Keep your pets safe this winter!


Brrrrr, its cold outside! As winter approaches and temperatures drop, it’s more important than ever that we’re looking out for our pets.

Wrap up warm!

Falling temperatures can be a serious hazard for pets – especially those who aren’t built to withstand the cold. Although frostbite and hypothermia is relatively uncommon, it can still happen!
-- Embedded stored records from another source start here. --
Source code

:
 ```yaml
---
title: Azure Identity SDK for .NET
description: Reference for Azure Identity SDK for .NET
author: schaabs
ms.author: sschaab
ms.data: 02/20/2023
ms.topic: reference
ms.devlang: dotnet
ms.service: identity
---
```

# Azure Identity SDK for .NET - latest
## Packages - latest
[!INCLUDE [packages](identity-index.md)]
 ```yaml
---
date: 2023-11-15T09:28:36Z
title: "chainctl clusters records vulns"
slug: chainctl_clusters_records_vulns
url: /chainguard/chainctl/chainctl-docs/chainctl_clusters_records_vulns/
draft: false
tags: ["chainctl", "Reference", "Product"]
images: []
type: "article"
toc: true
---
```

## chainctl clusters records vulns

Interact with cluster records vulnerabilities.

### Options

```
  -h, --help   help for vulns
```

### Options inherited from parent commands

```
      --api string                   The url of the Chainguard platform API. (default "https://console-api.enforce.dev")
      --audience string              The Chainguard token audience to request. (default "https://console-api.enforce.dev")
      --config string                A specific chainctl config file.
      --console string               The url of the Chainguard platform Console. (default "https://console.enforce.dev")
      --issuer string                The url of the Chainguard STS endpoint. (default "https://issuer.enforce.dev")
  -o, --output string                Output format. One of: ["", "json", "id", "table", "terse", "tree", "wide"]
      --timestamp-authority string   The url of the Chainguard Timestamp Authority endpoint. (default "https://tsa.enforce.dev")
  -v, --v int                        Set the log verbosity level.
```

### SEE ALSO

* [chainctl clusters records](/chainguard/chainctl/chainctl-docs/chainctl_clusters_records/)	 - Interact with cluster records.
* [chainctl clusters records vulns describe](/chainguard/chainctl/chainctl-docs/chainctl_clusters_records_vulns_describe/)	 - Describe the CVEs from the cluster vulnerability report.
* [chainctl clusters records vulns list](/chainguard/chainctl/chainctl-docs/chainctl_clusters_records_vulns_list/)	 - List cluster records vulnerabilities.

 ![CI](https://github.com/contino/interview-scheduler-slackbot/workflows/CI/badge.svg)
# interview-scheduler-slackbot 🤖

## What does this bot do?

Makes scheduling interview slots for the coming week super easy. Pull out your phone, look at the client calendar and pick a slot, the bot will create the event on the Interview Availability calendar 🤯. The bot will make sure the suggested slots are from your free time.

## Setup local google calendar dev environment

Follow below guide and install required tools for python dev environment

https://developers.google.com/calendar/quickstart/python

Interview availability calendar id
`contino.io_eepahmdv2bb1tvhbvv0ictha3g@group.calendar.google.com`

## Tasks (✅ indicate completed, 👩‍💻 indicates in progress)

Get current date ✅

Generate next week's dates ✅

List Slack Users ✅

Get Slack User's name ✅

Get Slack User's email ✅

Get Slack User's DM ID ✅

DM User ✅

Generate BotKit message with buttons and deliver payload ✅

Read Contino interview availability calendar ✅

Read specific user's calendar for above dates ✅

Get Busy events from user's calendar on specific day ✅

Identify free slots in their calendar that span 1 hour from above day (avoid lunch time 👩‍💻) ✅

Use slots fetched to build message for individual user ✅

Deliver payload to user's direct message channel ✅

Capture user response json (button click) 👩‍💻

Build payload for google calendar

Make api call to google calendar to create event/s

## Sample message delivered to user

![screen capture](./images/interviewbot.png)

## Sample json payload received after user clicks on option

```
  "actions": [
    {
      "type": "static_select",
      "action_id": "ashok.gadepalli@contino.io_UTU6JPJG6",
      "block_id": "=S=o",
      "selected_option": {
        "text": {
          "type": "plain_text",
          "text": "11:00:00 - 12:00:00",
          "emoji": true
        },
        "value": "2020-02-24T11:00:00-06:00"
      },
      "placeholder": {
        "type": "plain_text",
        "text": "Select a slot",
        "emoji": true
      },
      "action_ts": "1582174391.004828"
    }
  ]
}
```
Cats and thinly coated dogs, or those that are elderly or unwell, can be more risk from falling temperatures; make sure they’re safely inside when the weather gets cold and snowy. Investing in a dog or cat bed that is either raised or has sides with a warm blanket can help keep pets away from drafts. If your dog spends a lot of time outdoors, it might be worth purchasing a coat or fleece to keep them as insulated as possible when out and about.

Smaller pets such as guinea pigs and rabbits can be particularly vulnerable to colder temperatures. Make sure outdoor hutches are positioned so that rain and snow is unable to blow in. You could also partially cover hutches with a thick blanket, for extra warmth. If weather conditions are set to drop considerably, it would be worth bringing your pets’ hutch indoors or in a shed or garage for the duration of the bad weather.

Protect those paws!

Cold snow and ice can be uncomfortable to paws. Make sure to wash and completely dry your pet’s paws and underside after time outside, especially if they came into contact with any salt or chemical de-icer that could make your pet sick if they licked their paws.

Watch out for anti-freeze!

Anti-freeze is a huge hazard for pets in winter. It can often be found dripping from car radiators and even the smallest amount can be poisonous. Cats are particularly at risk due to its sweet taste and a cat’s freedom to roam the neighbourhood. Ensure you keep your dog on leads in areas where cars may have been to stop your pet from wandering and drinking from an anti-freeze laced puddle.

Symptoms of antifreeze poisoning in cats and dogs can include ‘drunken’ like behaviour, vomiting and seizures. If you suspect your pet is suffering from anti-freeze poisoning, seek help and advice from your local vets as soon as possible.

Check your cars!

Even the wariest of cats often seek warmth and shelter under vehicle hoods during the colder months, enticed by the heat from engines after cars have been parked. Needless to say, this could end very badly. Make sure you tap your car bonnet before starting the engine to encourage those hiding to move out of the way.

Visibility first!

As it becomes darker earlier during the winter; it may be worth investing in a reflective collar for your pet, so that they can be easily spotted by drivers when out and about. For dogs, you could also consider reflective leads and jackets, to ensure they’re easily visible on evening walks. Make sure you think about reflective clothing for yourself too!

Ponds and Lakes

Make sure you keep your dog away from lakes and rivers that are iced over as thin ice can break under the weight of a dog with disastrous consequences.

If you have a fish pond, ensure you check it every day for ice to prevent a build-up of toxic gases. If your pond does ice over, do not break the ice with force as it can harm fish. Instead you could hold a saucepan of hot water on the surface to melt a hole in the ice. Long term, why not invest in a floating pond de-icer to ensure there is always at least a small area free of ice.